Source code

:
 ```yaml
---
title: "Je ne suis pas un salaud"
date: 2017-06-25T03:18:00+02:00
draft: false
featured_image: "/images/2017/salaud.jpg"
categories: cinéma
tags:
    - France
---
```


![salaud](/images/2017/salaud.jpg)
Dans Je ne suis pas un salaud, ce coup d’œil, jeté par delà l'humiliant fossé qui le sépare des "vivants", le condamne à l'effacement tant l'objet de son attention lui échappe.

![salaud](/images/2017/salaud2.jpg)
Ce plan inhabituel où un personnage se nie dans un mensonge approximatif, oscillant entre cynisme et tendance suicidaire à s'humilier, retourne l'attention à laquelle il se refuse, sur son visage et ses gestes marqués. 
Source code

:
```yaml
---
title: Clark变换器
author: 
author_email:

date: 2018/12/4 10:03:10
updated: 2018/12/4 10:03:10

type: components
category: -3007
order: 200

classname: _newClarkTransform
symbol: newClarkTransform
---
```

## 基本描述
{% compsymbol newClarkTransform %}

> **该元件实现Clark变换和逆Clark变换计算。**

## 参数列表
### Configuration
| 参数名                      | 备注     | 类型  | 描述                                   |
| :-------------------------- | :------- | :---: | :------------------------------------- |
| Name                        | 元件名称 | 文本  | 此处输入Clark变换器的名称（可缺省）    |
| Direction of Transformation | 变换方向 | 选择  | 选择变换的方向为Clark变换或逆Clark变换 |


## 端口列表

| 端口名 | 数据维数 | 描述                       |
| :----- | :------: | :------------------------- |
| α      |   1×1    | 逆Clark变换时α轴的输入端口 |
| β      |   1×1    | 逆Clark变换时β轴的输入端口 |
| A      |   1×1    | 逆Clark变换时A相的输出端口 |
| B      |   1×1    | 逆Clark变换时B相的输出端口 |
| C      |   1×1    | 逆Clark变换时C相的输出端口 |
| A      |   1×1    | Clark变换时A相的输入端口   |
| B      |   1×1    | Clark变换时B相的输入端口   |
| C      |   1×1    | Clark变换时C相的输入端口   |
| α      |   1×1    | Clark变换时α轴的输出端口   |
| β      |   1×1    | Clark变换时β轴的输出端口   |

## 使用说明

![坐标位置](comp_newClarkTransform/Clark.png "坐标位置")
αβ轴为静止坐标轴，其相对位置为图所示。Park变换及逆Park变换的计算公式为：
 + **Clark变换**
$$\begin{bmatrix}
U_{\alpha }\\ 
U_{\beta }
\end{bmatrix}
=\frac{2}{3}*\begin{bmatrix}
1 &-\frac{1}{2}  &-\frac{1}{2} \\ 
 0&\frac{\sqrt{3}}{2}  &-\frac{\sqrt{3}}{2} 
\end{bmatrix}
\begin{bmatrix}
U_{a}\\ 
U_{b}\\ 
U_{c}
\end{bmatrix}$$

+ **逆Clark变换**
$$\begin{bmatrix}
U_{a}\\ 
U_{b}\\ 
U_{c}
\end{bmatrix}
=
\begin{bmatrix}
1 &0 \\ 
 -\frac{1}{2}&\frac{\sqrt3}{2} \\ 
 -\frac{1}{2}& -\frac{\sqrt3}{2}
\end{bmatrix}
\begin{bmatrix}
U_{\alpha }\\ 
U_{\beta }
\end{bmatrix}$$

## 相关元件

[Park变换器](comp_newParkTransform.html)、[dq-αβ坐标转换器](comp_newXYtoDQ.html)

PROBLEM DESCRIPTION: The listing above is to be restated word for word.

SOLUTION BELOW:
Source code

:
 ```yaml
---
title: "Je ne suis pas un salaud"
date: 2017-06-25T03:18:00+02:00
draft: false
featured_image: "/images/2017/salaud.jpg"
categories: cinéma
tags:
    - France
---
```


![salaud](/images/2017/salaud.jpg)
Dans Je ne suis pas un salaud, ce coup d’œil, jeté par delà l'humiliant fossé qui le sépare des "vivants", le condamne à l'effacement tant l'objet de son attention lui échappe.

![salaud](/images/2017/salaud2.jpg)
Ce plan inhabituel où un personnage se nie dans un mensonge approximatif, oscillant entre cynisme et tendance suicidaire à s'humilier, retourne l'attention à laquelle il se refuse, sur son visage et ses gestes marqués. 
Source code

:
```yaml
---
title: Clark变换器
author: 
author_email:

date: 2018/12/4 10:03:10
updated: 2018/12/4 10:03:10

type: components
category: -3007
order: 200

classname: _newClarkTransform
symbol: newClarkTransform
---
```

## 基本描述
{% compsymbol newClarkTransform %}

> **该元件实现Clark变换和逆Clark变换计算。**

## 参数列表
### Configuration
| 参数名                      | 备注     | 类型  | 描述                                   |
| :-------------------------- | :------- | :---: | :------------------------------------- |
| Name                        | 元件名称 | 文本  | 此处输入Clark变换器的名称（可缺省）    |
| Direction of Transformation | 变换方向 | 选择  | 选择变换的方向为Clark变换或逆Clark变换 |


## 端口列表

| 端口名 | 数据维数 | 描述                       |
| :----- | :------: | :------------------------- |
| α      |   1×1    | 逆Clark变换时α轴的输入端口 |
| β      |   1×1    | 逆Clark变换时β轴的输入端口 |
| A      |   1×1    | 逆Clark变换时A相的输出端口 |
| B      |   1×1    | 逆Clark变换时B相的输出端口 |
| C      |   1×1    | 逆Clark变换时C相的输出端口 |
| A      |   1×1    | Clark变换时A相的输入端口   |
| B      |   1×1    | Clark变换时B相的输入端口   |
| C      |   1×1    | Clark变换时C相的输入端口   |
| α      |   1×1    | Clark变换时α轴的输出端口   |
| β      |   1×1    | Clark变换时β轴的输出端口   |

## 使用说明

![坐标位置](comp_newClarkTransform/Clark.png "坐标位置")
αβ轴为静止坐标轴，其相对位置为图所示。Park变换及逆Park变换的计算公式为：
 + **Clark变换**
$$\begin{bmatrix}
U_{\alpha }\\ 
U_{\beta }
\end{bmatrix}
=\frac{2}{3}*\begin{bmatrix}
1 &-\frac{1}{2}  &-\frac{1}{2} \\ 
 0&\frac{\sqrt{3}}{2}  &-\frac{\sqrt{3}}{2} 
\end{bmatrix}
\begin{bmatrix}
U_{a}\\ 
U_{b}\\ 
U_{c}
\end{bmatrix}$$

+ **逆Clark变换**
$$\begin{bmatrix}
U_{a}\\ 
U_{b}\\ 
U_{c}
\end{bmatrix}
=
\begin{bmatrix}
1 &0 \\ 
 -\frac{1}{2}&\frac{\sqrt3}{2} \\ 
 -\frac{1}{2}& -\frac{\sqrt3}{2}
\end{bmatrix}
\begin{bmatrix}
U_{\alpha }\\ 
U_{\beta }
\end{bmatrix}$$

## 相关元件

[Park变换器](comp_newParkTransform.html)、[dq-αβ坐标转换器](comp_newXYtoDQ.html)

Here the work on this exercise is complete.